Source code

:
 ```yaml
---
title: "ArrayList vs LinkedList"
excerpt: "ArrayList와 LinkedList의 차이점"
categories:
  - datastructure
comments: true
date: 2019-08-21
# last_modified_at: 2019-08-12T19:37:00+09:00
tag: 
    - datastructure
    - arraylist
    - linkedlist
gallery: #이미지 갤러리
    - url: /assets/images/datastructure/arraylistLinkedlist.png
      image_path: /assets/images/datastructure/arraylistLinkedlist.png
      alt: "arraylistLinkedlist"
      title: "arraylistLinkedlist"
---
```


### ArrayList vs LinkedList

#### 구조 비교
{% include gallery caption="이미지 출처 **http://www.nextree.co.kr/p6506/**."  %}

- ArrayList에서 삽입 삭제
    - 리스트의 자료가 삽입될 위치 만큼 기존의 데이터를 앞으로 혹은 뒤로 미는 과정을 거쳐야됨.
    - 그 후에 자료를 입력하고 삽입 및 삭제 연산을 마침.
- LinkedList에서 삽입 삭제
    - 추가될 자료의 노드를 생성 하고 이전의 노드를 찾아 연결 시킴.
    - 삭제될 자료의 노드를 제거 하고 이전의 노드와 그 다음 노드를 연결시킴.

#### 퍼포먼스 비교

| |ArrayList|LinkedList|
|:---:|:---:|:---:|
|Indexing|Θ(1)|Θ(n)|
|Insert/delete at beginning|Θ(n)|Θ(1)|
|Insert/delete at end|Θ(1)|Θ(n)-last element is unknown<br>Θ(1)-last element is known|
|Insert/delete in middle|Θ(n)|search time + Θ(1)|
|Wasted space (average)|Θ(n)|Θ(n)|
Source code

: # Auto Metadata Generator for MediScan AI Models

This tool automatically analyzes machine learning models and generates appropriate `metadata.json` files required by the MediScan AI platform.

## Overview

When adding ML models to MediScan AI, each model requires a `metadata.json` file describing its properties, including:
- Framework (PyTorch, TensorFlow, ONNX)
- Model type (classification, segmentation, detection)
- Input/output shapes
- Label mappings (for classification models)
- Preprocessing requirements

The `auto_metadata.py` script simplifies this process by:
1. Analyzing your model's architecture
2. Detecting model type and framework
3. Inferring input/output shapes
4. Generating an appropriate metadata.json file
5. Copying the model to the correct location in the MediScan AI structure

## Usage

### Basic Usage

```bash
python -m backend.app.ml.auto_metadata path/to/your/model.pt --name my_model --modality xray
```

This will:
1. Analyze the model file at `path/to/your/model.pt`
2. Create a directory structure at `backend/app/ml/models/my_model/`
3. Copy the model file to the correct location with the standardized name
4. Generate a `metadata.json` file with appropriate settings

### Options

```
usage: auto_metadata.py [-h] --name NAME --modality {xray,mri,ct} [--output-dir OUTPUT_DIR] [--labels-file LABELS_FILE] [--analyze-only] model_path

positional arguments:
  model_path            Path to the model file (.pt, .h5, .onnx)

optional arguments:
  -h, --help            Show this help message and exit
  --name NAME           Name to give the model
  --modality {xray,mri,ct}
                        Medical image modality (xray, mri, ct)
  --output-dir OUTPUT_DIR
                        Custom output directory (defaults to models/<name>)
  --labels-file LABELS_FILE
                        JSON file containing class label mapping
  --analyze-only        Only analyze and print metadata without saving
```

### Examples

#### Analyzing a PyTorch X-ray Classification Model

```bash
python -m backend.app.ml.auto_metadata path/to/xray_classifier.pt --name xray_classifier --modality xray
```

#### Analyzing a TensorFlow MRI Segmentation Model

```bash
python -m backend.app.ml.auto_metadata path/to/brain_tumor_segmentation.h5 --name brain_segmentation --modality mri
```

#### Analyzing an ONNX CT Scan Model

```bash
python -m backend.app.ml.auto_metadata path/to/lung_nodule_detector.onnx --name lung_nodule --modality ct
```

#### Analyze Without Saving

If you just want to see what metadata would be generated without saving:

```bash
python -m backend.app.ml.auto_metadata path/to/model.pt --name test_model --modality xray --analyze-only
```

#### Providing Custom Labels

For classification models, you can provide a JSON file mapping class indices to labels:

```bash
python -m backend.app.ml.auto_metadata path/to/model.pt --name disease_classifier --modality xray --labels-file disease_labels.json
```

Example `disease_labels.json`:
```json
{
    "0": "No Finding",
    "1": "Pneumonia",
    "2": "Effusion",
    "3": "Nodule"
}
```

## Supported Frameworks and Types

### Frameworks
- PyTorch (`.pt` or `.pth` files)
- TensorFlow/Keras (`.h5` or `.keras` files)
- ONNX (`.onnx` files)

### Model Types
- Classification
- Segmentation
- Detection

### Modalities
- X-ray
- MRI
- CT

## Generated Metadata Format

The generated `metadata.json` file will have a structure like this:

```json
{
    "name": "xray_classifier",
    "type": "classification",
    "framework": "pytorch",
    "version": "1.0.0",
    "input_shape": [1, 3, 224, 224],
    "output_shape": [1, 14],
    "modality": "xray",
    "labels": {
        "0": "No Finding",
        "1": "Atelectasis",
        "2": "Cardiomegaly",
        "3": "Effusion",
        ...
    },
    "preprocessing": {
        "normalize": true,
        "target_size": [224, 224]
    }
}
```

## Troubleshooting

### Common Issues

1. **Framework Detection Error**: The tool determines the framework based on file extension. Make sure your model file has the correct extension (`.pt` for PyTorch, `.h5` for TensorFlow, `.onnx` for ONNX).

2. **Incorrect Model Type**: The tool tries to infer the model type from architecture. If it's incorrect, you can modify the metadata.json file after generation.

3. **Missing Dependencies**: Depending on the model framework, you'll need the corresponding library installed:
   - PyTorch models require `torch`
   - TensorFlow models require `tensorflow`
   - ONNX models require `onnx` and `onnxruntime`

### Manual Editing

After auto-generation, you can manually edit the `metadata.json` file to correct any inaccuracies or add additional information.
=======
**PROBLEM TO SOLVE:**
Each entry above is to be transcribed without alteration.

**RESPONSE TO THE TASK:**
Source code

:
 ```yaml
---
title: "ArrayList vs LinkedList"
excerpt: "ArrayList와 LinkedList의 차이점"
categories:
  - datastructure
comments: true
date: 2019-08-21
# last_modified_at: 2019-08-12T19:37:00+09:00
tag: 
    - datastructure
    - arraylist
    - linkedlist
gallery: #이미지 갤러리
    - url: /assets/images/datastructure/arraylistLinkedlist.png
      image_path: /assets/images/datastructure/arraylistLinkedlist.png
      alt: "arraylistLinkedlist"
      title: "arraylistLinkedlist"
---
```


### ArrayList vs LinkedList

#### 구조 비교
{% include gallery caption="이미지 출처 **http://www.nextree.co.kr/p6506/**."  %}

- ArrayList에서 삽입 삭제
    - 리스트의 자료가 삽입될 위치 만큼 기존의 데이터를 앞으로 혹은 뒤로 미는 과정을 거쳐야됨.
    - 그 후에 자료를 입력하고 삽입 및 삭제 연산을 마침.
- LinkedList에서 삽입 삭제
    - 추가될 자료의 노드를 생성 하고 이전의 노드를 찾아 연결 시킴.
    - 삭제될 자료의 노드를 제거 하고 이전의 노드와 그 다음 노드를 연결시킴.

#### 퍼포먼스 비교

| |ArrayList|LinkedList|
|:---:|:---:|:---:|
|Indexing|Θ(1)|Θ(n)|
|Insert/delete at beginning|Θ(n)|Θ(1)|
|Insert/delete at end|Θ(1)|Θ(n)-last element is unknown<br>Θ(1)-last element is known|
|Insert/delete in middle|Θ(n)|search time + Θ(1)|
|Wasted space (average)|Θ(n)|Θ(n)|
Source code

: # Auto Metadata Generator for MediScan AI Models

This tool automatically analyzes machine learning models and generates appropriate `metadata.json` files required by the MediScan AI platform.

## Overview

When adding ML models to MediScan AI, each model requires a `metadata.json` file describing its properties, including:
- Framework (PyTorch, TensorFlow, ONNX)
- Model type (classification, segmentation, detection)
- Input/output shapes
- Label mappings (for classification models)
- Preprocessing requirements

The `auto_metadata.py` script simplifies this process by:
1. Analyzing your model's architecture
2. Detecting model type and framework
3. Inferring input/output shapes
4. Generating an appropriate metadata.json file
5. Copying the model to the correct location in the MediScan AI structure

## Usage

### Basic Usage

```bash
python -m backend.app.ml.auto_metadata path/to/your/model.pt --name my_model --modality xray
```

This will:
1. Analyze the model file at `path/to/your/model.pt`
2. Create a directory structure at `backend/app/ml/models/my_model/`
3. Copy the model file to the correct location with the standardized name
4. Generate a `metadata.json` file with appropriate settings

### Options

```
usage: auto_metadata.py [-h] --name NAME --modality {xray,mri,ct} [--output-dir OUTPUT_DIR] [--labels-file LABELS_FILE] [--analyze-only] model_path

positional arguments:
  model_path            Path to the model file (.pt, .h5, .onnx)

optional arguments:
  -h, --help            Show this help message and exit
  --name NAME           Name to give the model
  --modality {xray,mri,ct}
                        Medical image modality (xray, mri, ct)
  --output-dir OUTPUT_DIR
                        Custom output directory (defaults to models/<name>)
  --labels-file LABELS_FILE
                        JSON file containing class label mapping
  --analyze-only        Only analyze and print metadata without saving
```

### Examples

#### Analyzing a PyTorch X-ray Classification Model

```bash
python -m backend.app.ml.auto_metadata path/to/xray_classifier.pt --name xray_classifier --modality xray
```

#### Analyzing a TensorFlow MRI Segmentation Model

```bash
python -m backend.app.ml.auto_metadata path/to/brain_tumor_segmentation.h5 --name brain_segmentation --modality mri
```

#### Analyzing an ONNX CT Scan Model

```bash
python -m backend.app.ml.auto_metadata path/to/lung_nodule_detector.onnx --name lung_nodule --modality ct
```

#### Analyze Without Saving

If you just want to see what metadata would be generated without saving:

```bash
python -m backend.app.ml.auto_metadata path/to/model.pt --name test_model --modality xray --analyze-only
```

#### Providing Custom Labels

For classification models, you can provide a JSON file mapping class indices to labels:

```bash
python -m backend.app.ml.auto_metadata path/to/model.pt --name disease_classifier --modality xray --labels-file disease_labels.json
```

Example `disease_labels.json`:
```json
{
    "0": "No Finding",
    "1": "Pneumonia",
    "2": "Effusion",
    "3": "Nodule"
}
```

## Supported Frameworks and Types

### Frameworks
- PyTorch (`.pt` or `.pth` files)
- TensorFlow/Keras (`.h5` or `.keras` files)
- ONNX (`.onnx` files)

### Model Types
- Classification
- Segmentation
- Detection

### Modalities
- X-ray
- MRI
- CT

## Generated Metadata Format

The generated `metadata.json` file will have a structure like this:

```json
{
    "name": "xray_classifier",
    "type": "classification",
    "framework": "pytorch",
    "version": "1.0.0",
    "input_shape": [1, 3, 224, 224],
    "output_shape": [1, 14],
    "modality": "xray",
    "labels": {
        "0": "No Finding",
        "1": "Atelectasis",
        "2": "Cardiomegaly",
        "3": "Effusion",
        ...
    },
    "preprocessing": {
        "normalize": true,
        "target_size": [224, 224]
    }
}
```

## Troubleshooting

### Common Issues

1. **Framework Detection Error**: The tool determines the framework based on file extension. Make sure your model file has the correct extension (`.pt` for PyTorch, `.h5` for TensorFlow, `.onnx` for ONNX).

2. **Incorrect Model Type**: The tool tries to infer the model type from architecture. If it's incorrect, you can modify the metadata.json file after generation.

3. **Missing Dependencies**: Depending on the model framework, you'll need the corresponding library installed:
   - PyTorch models require `torch`
   - TensorFlow models require `tensorflow`
   - ONNX models require `onnx` and `onnxruntime`

### Manual Editing

After auto-generation, you can manually edit the `metadata.json` file to correct any inaccuracies or add additional information.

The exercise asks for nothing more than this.